Assignment:
Make an exact copy of all the data.

(Saved data entries)
════════════════════
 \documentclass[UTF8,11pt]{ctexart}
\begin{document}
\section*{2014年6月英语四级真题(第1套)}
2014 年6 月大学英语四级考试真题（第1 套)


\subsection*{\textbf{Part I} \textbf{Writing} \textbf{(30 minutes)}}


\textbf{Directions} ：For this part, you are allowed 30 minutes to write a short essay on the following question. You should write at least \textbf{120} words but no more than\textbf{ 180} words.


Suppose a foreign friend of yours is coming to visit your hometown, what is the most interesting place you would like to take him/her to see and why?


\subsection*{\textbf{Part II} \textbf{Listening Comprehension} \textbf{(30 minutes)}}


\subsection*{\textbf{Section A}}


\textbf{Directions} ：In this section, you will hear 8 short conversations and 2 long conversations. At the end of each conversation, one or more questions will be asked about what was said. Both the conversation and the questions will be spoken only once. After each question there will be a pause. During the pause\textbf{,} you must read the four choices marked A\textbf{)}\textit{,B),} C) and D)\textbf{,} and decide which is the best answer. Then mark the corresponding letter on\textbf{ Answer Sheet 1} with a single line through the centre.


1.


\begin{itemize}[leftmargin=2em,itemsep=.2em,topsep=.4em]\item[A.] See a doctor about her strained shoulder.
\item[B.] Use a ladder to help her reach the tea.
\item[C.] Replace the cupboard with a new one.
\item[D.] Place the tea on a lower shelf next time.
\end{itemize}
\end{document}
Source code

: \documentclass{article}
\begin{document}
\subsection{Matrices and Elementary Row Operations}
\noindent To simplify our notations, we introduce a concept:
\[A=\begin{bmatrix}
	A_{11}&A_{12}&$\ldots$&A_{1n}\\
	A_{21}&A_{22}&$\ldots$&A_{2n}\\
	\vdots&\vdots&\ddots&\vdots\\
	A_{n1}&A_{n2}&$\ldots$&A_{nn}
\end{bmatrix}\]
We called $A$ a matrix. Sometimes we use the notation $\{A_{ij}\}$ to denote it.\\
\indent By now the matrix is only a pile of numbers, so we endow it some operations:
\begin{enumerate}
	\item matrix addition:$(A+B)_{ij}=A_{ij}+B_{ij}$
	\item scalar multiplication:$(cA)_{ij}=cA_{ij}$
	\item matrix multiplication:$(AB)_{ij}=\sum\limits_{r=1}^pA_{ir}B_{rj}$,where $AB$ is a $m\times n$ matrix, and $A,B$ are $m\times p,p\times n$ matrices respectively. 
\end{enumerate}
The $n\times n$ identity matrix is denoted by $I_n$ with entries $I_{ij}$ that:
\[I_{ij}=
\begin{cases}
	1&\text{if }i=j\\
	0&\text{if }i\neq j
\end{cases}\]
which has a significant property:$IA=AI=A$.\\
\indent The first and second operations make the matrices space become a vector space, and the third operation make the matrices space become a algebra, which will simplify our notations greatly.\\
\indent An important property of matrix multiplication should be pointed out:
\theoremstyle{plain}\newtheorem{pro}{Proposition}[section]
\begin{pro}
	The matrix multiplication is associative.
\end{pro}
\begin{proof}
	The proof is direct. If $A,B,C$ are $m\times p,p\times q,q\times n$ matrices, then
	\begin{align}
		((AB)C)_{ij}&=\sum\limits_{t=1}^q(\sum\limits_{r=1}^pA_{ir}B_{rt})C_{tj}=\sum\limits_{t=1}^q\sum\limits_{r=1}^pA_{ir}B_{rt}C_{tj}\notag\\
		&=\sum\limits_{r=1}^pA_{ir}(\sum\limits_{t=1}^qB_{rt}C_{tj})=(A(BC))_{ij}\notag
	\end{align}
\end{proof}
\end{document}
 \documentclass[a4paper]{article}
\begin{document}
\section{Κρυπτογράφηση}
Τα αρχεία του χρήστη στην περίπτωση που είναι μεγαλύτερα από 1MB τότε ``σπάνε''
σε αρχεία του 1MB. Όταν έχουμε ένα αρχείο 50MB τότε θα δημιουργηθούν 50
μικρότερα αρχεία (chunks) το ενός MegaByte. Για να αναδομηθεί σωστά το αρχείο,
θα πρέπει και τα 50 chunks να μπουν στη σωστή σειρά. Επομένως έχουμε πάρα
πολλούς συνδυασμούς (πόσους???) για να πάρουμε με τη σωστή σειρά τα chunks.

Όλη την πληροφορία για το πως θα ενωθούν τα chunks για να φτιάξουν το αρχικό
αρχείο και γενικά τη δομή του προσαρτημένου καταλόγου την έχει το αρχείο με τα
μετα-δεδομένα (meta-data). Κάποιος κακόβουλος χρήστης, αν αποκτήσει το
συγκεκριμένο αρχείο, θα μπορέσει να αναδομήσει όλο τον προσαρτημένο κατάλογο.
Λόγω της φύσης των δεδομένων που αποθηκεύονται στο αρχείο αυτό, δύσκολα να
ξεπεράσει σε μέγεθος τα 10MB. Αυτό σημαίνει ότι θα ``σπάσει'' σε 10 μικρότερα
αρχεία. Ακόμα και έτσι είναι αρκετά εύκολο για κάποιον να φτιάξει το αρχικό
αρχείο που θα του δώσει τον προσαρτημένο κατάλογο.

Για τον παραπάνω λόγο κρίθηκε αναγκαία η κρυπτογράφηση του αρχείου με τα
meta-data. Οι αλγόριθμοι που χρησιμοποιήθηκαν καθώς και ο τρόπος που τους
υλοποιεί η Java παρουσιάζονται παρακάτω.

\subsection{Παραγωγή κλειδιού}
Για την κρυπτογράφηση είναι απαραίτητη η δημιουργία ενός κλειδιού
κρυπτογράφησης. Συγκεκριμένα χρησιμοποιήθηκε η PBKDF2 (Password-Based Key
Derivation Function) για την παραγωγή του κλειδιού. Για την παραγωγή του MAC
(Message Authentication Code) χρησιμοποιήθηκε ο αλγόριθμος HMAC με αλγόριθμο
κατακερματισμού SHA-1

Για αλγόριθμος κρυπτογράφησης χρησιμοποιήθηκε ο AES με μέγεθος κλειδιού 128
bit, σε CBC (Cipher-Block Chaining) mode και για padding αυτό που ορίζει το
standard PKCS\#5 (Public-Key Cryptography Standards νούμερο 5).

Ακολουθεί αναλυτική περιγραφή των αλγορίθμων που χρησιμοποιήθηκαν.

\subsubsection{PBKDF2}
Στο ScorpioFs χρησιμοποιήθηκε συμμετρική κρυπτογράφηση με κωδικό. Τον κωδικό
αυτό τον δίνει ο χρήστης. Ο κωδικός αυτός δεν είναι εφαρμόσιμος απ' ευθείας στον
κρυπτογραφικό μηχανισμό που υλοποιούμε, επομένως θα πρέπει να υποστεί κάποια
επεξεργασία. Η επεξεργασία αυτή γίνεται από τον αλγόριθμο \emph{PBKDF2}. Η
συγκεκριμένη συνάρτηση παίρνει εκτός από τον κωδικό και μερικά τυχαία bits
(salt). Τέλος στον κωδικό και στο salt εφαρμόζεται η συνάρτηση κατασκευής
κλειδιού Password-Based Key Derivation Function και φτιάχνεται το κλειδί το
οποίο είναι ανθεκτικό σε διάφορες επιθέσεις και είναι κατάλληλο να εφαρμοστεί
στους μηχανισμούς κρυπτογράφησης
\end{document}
════════════════════
Answer space:
 \documentclass[UTF8,11pt]{ctexart}
\begin{document}
\section*{2014年6月英语四级真题(第1套)}
2014 年6 月大学英语四级考试真题（第1 套)


\subsection*{\textbf{Part I} \textbf{Writing} \textbf{(30 minutes)}}


\textbf{Directions} ：For this part, you are allowed 30 minutes to write a short essay on the following question. You should write at least \textbf{120} words but no more than\textbf{ 180} words.


Suppose a foreign friend of yours is coming to visit your hometown, what is the most interesting place you would like to take him/her to see and why?


\subsection*{\textbf{Part II} \textbf{Listening Comprehension} \textbf{(30 minutes)}}


\subsection*{\textbf{Section A}}


\textbf{Directions} ：In this section, you will hear 8 short conversations and 2 long conversations. At the end of each conversation, one or more questions will be asked about what was said. Both the conversation and the questions will be spoken only once. After each question there will be a pause. During the pause\textbf{,} you must read the four choices marked A\textbf{)}\textit{,B),} C) and D)\textbf{,} and decide which is the best answer. Then mark the corresponding letter on\textbf{ Answer Sheet 1} with a single line through the centre.


1.


\begin{itemize}[leftmargin=2em,itemsep=.2em,topsep=.4em]\item[A.] See a doctor about her strained shoulder.
\item[B.] Use a ladder to help her reach the tea.
\item[C.] Replace the cupboard with a new one.
\item[D.] Place the tea on a lower shelf next time.
\end{itemize}
\end{document}
Source code

: \documentclass{article}
\begin{document}
\subsection{Matrices and Elementary Row Operations}
\noindent To simplify our notations, we introduce a concept:
\[A=\begin{bmatrix}
	A_{11}&A_{12}&$\ldots$&A_{1n}\\
	A_{21}&A_{22}&$\ldots$&A_{2n}\\
	\vdots&\vdots&\ddots&\vdots\\
	A_{n1}&A_{n2}&$\ldots$&A_{nn}
\end{bmatrix}\]
We called $A$ a matrix. Sometimes we use the notation $\{A_{ij}\}$ to denote it.\\
\indent By now the matrix is only a pile of numbers, so we endow it some operations:
\begin{enumerate}
	\item matrix addition:$(A+B)_{ij}=A_{ij}+B_{ij}$
	\item scalar multiplication:$(cA)_{ij}=cA_{ij}$
	\item matrix multiplication:$(AB)_{ij}=\sum\limits_{r=1}^pA_{ir}B_{rj}$,where $AB$ is a $m\times n$ matrix, and $A,B$ are $m\times p,p\times n$ matrices respectively. 
\end{enumerate}
The $n\times n$ identity matrix is denoted by $I_n$ with entries $I_{ij}$ that:
\[I_{ij}=
\begin{cases}
	1&\text{if }i=j\\
	0&\text{if }i\neq j
\end{cases}\]
which has a significant property:$IA=AI=A$.\\
\indent The first and second operations make the matrices space become a vector space, and the third operation make the matrices space become a algebra, which will simplify our notations greatly.\\
\indent An important property of matrix multiplication should be pointed out:
\theoremstyle{plain}\newtheorem{pro}{Proposition}[section]
\begin{pro}
	The matrix multiplication is associative.
\end{pro}
\begin{proof}
	The proof is direct. If $A,B,C$ are $m\times p,p\times q,q\times n$ matrices, then
	\begin{align}
		((AB)C)_{ij}&=\sum\limits_{t=1}^q(\sum\limits_{r=1}^pA_{ir}B_{rt})C_{tj}=\sum\limits_{t=1}^q\sum\limits_{r=1}^pA_{ir}B_{rt}C_{tj}\notag\\
		&=\sum\limits_{r=1}^pA_{ir}(\sum\limits_{t=1}^qB_{rt}C_{tj})=(A(BC))_{ij}\notag
	\end{align}
\end{proof}
\end{document}
 \documentclass[a4paper]{article}
\begin{document}
\section{Κρυπτογράφηση}
Τα αρχεία του χρήστη στην περίπτωση που είναι μεγαλύτερα από 1MB τότε ``σπάνε''
σε αρχεία του 1MB. Όταν έχουμε ένα αρχείο 50MB τότε θα δημιουργηθούν 50
μικρότερα αρχεία (chunks) το ενός MegaByte. Για να αναδομηθεί σωστά το αρχείο,
θα πρέπει και τα 50 chunks να μπουν στη σωστή σειρά. Επομένως έχουμε πάρα
πολλούς συνδυασμούς (πόσους???) για να πάρουμε με τη σωστή σειρά τα chunks.

Όλη την πληροφορία για το πως θα ενωθούν τα chunks για να φτιάξουν το αρχικό
αρχείο και γενικά τη δομή του προσαρτημένου καταλόγου την έχει το αρχείο με τα
μετα-δεδομένα (meta-data). Κάποιος κακόβουλος χρήστης, αν αποκτήσει το
συγκεκριμένο αρχείο, θα μπορέσει να αναδομήσει όλο τον προσαρτημένο κατάλογο.
Λόγω της φύσης των δεδομένων που αποθηκεύονται στο αρχείο αυτό, δύσκολα να
ξεπεράσει σε μέγεθος τα 10MB. Αυτό σημαίνει ότι θα ``σπάσει'' σε 10 μικρότερα
αρχεία. Ακόμα και έτσι είναι αρκετά εύκολο για κάποιον να φτιάξει το αρχικό
αρχείο που θα του δώσει τον προσαρτημένο κατάλογο.

Για τον παραπάνω λόγο κρίθηκε αναγκαία η κρυπτογράφηση του αρχείου με τα
meta-data. Οι αλγόριθμοι που χρησιμοποιήθηκαν καθώς και ο τρόπος που τους
υλοποιεί η Java παρουσιάζονται παρακάτω.

\subsection{Παραγωγή κλειδιού}
Για την κρυπτογράφηση είναι απαραίτητη η δημιουργία ενός κλειδιού
κρυπτογράφησης. Συγκεκριμένα χρησιμοποιήθηκε η PBKDF2 (Password-Based Key
Derivation Function) για την παραγωγή του κλειδιού. Για την παραγωγή του MAC
(Message Authentication Code) χρησιμοποιήθηκε ο αλγόριθμος HMAC με αλγόριθμο
κατακερματισμού SHA-1

Για αλγόριθμος κρυπτογράφησης χρησιμοποιήθηκε ο AES με μέγεθος κλειδιού 128
bit, σε CBC (Cipher-Block Chaining) mode και για padding αυτό που ορίζει το
standard PKCS\#5 (Public-Key Cryptography Standards νούμερο 5).

Ακολουθεί αναλυτική περιγραφή των αλγορίθμων που χρησιμοποιήθηκαν.

\subsubsection{PBKDF2}
Στο ScorpioFs χρησιμοποιήθηκε συμμετρική κρυπτογράφηση με κωδικό. Τον κωδικό
αυτό τον δίνει ο χρήστης. Ο κωδικός αυτός δεν είναι εφαρμόσιμος απ' ευθείας στον
κρυπτογραφικό μηχανισμό που υλοποιούμε, επομένως θα πρέπει να υποστεί κάποια
επεξεργασία. Η επεξεργασία αυτή γίνεται από τον αλγόριθμο \emph{PBKDF2}. Η
συγκεκριμένη συνάρτηση παίρνει εκτός από τον κωδικό και μερικά τυχαία bits
(salt). Τέλος στον κωδικό και στο salt εφαρμόζεται η συνάρτηση κατασκευής
κλειδιού Password-Based Key Derivation Function και φτιάχνεται το κλειδί το
οποίο είναι ανθεκτικό σε διάφορες επιθέσεις και είναι κατάλληλο να εφαρμοστεί
στους μηχανισμούς κρυπτογράφησης
\end{document}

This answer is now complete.